■ Exercise: The entries follow. Copy every line in which "nervoj" appears.
::: Data for analysis :::
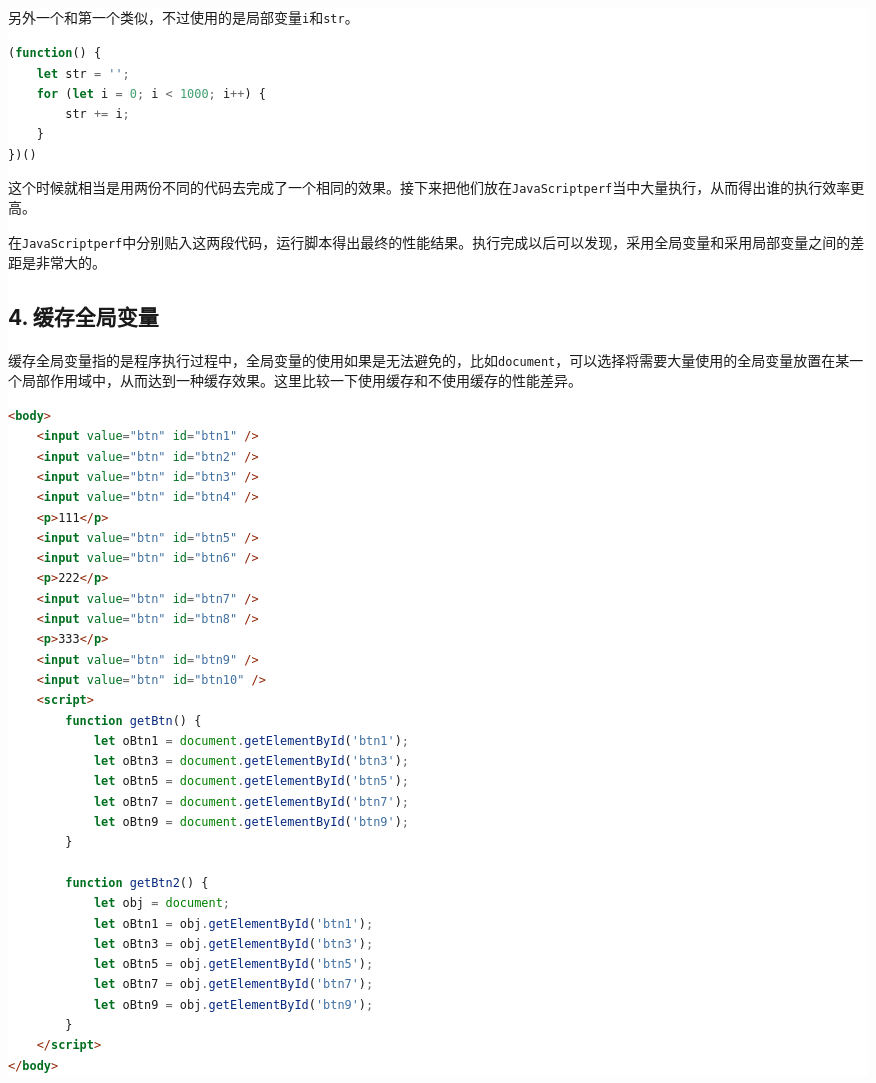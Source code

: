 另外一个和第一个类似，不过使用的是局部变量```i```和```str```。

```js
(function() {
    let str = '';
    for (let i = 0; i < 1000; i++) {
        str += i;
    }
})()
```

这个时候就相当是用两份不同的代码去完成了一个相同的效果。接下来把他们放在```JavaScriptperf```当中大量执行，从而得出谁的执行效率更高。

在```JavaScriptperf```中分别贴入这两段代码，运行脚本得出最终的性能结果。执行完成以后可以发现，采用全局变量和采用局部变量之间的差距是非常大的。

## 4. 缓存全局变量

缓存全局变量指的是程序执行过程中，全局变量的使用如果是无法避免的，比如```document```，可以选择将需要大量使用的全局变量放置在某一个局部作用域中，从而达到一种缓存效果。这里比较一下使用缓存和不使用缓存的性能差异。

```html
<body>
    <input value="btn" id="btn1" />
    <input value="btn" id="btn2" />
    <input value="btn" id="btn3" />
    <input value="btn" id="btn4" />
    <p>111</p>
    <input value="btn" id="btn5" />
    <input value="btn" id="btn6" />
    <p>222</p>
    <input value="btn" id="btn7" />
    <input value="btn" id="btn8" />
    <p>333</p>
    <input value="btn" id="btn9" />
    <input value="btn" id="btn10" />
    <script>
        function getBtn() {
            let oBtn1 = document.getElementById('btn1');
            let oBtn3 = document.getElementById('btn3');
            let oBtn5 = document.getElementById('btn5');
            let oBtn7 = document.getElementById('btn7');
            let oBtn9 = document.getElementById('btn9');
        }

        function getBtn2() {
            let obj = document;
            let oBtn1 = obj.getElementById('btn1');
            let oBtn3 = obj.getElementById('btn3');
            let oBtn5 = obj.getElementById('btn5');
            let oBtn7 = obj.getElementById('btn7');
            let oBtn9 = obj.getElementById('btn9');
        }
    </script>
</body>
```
:::
::: Data for analysis :::
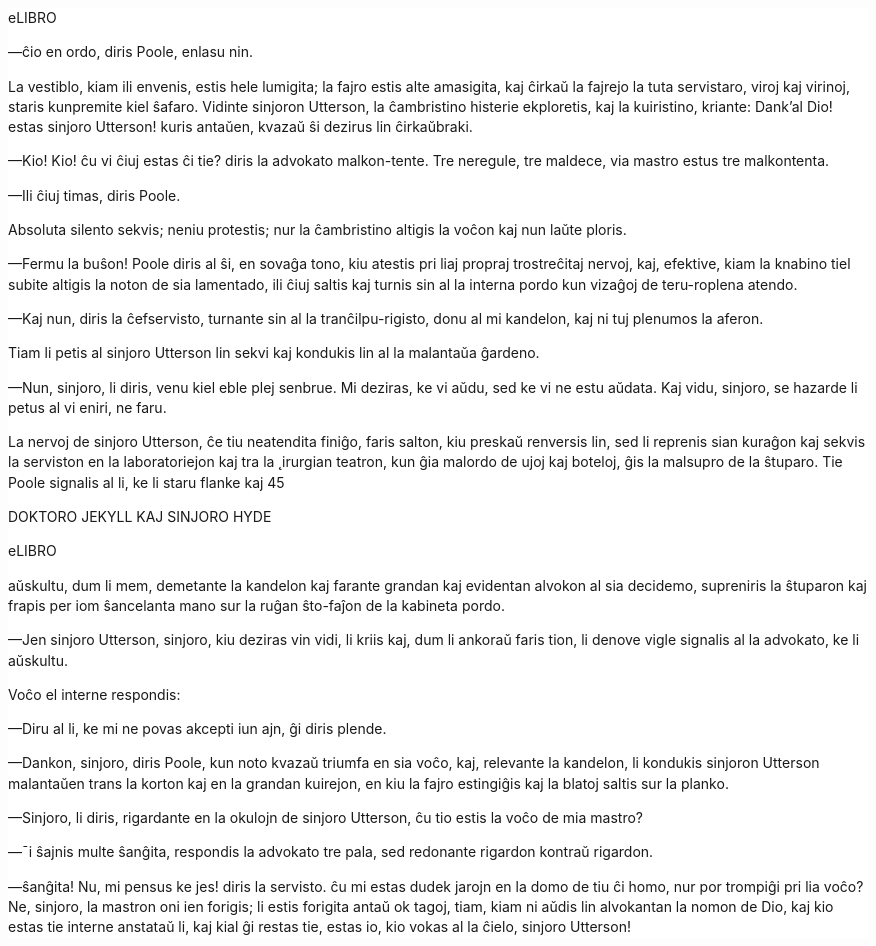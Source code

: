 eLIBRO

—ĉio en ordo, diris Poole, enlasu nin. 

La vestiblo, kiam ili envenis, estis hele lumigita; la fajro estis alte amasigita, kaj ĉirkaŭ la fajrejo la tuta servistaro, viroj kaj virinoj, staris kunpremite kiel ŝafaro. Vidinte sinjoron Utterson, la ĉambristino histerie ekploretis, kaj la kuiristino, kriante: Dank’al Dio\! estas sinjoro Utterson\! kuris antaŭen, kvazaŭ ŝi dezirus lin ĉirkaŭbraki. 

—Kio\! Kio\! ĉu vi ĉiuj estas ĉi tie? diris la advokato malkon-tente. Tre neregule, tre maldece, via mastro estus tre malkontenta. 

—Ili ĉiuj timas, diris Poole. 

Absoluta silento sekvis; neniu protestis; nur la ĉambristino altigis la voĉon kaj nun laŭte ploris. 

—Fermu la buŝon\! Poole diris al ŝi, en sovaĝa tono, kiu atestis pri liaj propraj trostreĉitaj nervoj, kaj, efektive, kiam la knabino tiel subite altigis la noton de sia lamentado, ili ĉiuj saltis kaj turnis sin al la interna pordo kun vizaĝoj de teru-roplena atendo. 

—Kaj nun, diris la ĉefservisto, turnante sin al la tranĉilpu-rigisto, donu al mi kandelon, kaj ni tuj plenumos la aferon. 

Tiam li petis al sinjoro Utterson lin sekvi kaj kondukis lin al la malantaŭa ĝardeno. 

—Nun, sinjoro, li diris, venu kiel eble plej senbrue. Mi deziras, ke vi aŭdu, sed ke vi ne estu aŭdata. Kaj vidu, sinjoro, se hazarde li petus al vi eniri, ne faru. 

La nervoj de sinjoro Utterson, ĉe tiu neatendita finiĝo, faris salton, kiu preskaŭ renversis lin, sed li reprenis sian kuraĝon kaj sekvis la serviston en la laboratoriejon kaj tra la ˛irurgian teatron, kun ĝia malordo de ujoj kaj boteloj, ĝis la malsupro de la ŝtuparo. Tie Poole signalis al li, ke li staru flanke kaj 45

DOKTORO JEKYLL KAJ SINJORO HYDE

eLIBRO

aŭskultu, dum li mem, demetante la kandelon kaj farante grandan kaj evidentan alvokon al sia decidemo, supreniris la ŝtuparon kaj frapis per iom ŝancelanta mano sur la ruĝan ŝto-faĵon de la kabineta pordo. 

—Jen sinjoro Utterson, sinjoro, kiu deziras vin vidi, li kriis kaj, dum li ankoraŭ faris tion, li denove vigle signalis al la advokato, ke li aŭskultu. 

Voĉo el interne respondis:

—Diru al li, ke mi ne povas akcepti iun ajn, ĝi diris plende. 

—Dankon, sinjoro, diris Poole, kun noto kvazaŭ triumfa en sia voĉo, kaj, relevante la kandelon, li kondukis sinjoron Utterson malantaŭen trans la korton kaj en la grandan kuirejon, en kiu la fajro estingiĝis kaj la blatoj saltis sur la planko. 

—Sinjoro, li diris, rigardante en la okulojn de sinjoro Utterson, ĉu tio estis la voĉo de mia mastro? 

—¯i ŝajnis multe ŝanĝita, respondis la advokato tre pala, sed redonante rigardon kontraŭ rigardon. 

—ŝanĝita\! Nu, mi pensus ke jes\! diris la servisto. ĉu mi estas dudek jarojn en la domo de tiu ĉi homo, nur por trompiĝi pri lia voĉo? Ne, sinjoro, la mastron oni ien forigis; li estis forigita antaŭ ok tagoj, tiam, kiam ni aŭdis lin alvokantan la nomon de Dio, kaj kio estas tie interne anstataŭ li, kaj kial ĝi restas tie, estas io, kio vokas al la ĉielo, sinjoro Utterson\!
:::
■ Result below:
—Fermu la buŝon\! Poole diris al ŝi, en sovaĝa tono, kiu atestis pri liaj propraj trostreĉitaj nervoj, kaj, efektive, kiam la knabino tiel subite altigis la noton de sia lamentado, ili ĉiuj saltis kaj turnis sin al la interna pordo kun vizaĝoj de teru-roplena atendo. 
La nervoj de sinjoro Utterson, ĉe tiu neatendita finiĝo, faris salton, kiu preskaŭ renversis lin, sed li reprenis sian kuraĝon kaj sekvis la serviston en la laboratoriejon kaj tra la ˛irurgian teatron, kun ĝia malordo de ujoj kaj boteloj, ĝis la malsupro de la ŝtuparo. Tie Poole signalis al li, ke li staru flanke kaj 45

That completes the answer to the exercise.